Disaster Recovery with DynamoDB Global Tables

DynamoDB provides built-in support for cross regional data replication using a solution AWS calls global tables. This article shows how to build and run an application in Kubernetes that uses global tables to replicate data between regions. In the event of a regional disaster, a secondary Kubernetes cluster in a secondary region has all the data from DynamoDB replicated locally to continue operation.

How global tables work

A DynamoDB global table is a set of multiple replica tables. Each replica table exists in a different AWS region, but all replicas have the same name and primary key. Whenever data is written to any replica table, the data is automatically replicated to all other replica tables that have been added to the global table.
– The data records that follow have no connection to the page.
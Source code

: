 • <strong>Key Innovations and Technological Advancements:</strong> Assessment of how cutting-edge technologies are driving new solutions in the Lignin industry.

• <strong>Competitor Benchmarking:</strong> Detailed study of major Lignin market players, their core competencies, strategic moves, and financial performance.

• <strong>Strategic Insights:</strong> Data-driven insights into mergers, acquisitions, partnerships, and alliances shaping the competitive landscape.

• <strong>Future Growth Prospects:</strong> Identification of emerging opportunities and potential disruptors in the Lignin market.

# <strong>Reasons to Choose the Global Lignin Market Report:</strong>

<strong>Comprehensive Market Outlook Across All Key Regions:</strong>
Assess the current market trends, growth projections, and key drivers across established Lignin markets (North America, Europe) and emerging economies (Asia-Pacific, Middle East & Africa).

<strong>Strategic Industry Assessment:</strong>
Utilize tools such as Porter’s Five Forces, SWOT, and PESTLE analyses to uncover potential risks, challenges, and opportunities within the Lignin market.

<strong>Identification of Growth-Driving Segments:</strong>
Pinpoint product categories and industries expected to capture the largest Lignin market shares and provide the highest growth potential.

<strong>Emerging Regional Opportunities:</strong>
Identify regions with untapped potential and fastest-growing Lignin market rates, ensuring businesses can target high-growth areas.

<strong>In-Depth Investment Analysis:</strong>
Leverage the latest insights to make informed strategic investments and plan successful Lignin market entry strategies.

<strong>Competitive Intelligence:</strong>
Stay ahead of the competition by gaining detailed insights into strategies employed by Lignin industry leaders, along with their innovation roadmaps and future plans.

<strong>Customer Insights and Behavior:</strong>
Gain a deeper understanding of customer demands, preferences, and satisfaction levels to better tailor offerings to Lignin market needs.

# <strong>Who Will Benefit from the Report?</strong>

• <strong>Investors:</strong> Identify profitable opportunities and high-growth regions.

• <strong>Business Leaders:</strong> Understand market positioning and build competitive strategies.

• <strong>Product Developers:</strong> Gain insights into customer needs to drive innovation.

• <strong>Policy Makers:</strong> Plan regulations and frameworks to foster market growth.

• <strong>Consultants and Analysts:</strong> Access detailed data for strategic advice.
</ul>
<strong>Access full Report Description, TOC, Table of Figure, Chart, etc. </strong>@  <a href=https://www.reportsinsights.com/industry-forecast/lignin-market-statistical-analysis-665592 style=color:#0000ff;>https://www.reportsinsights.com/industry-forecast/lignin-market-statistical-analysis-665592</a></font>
Because any replica in a global table can accept both reads and writes, there are some potential issues with data consistency to be aware of. Notably, DynamoDB does not support strongly consistent reads across regions. Therefore, if you write to one region and read from another region, the read response might include stale data that doesn’t reflect the results of recently completed writes in the other region. Furthermore, if applications update the same item in different regions at about the same time, conflicts can happen as the data is replicated because each table does not know which update was causally “first”. To resolve conflicts, DynamoDB uses a last writer wins policy to settle where the last write that is written to any replica table gets propagated to all replica tables, potentially overwriting data that was stored in a replica that received an edit locally that was behind an edit received in a replica elsewhere.

For the purposes of this article, we are using DynamoDB in a disaster recovery scenario where users are only directed to one region to perform reads and writes, and in the case of a regional failure, users are directed to a separate region. In this case, the application can work without any modification. If you require an active-active deployment where any table can be modified by any writer then you need to design your application in a way that matches the eventually consistent reads and last-writer wins constraints of global tables.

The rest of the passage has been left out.